*** Material to process ***

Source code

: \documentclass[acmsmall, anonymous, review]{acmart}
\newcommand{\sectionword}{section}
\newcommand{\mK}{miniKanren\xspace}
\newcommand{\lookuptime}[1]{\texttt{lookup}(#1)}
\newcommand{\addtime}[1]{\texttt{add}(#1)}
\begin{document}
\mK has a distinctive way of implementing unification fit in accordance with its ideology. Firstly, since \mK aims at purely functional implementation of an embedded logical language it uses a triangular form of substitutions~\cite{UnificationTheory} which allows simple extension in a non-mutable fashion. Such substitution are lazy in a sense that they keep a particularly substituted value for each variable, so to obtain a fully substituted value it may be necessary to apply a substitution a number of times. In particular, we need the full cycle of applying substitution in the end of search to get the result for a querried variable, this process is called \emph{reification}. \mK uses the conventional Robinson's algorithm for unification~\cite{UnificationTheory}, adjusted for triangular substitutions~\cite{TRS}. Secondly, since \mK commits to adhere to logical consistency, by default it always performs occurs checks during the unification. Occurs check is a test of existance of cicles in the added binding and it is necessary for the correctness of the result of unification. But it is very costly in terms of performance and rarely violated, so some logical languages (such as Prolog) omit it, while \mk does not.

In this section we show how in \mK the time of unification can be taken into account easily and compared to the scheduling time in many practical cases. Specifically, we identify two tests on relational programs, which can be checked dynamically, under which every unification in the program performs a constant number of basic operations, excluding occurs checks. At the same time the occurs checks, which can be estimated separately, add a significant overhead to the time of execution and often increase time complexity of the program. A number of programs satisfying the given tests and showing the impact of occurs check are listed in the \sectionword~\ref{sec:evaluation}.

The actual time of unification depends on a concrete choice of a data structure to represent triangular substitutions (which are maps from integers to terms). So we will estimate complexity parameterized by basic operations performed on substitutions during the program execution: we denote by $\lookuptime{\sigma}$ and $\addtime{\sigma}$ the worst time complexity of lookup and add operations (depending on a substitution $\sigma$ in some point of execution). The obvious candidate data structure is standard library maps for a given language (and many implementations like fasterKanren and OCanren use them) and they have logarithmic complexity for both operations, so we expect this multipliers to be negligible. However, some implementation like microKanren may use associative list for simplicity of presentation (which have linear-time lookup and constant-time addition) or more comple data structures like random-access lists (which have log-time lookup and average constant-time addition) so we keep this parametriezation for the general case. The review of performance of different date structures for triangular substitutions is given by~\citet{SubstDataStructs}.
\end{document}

*** End of Material to process ***

* What the task asks *
What is the number of lines in the material above that carry the word "newcommand"? Respond with that count and nothing more.

* Task solution *
4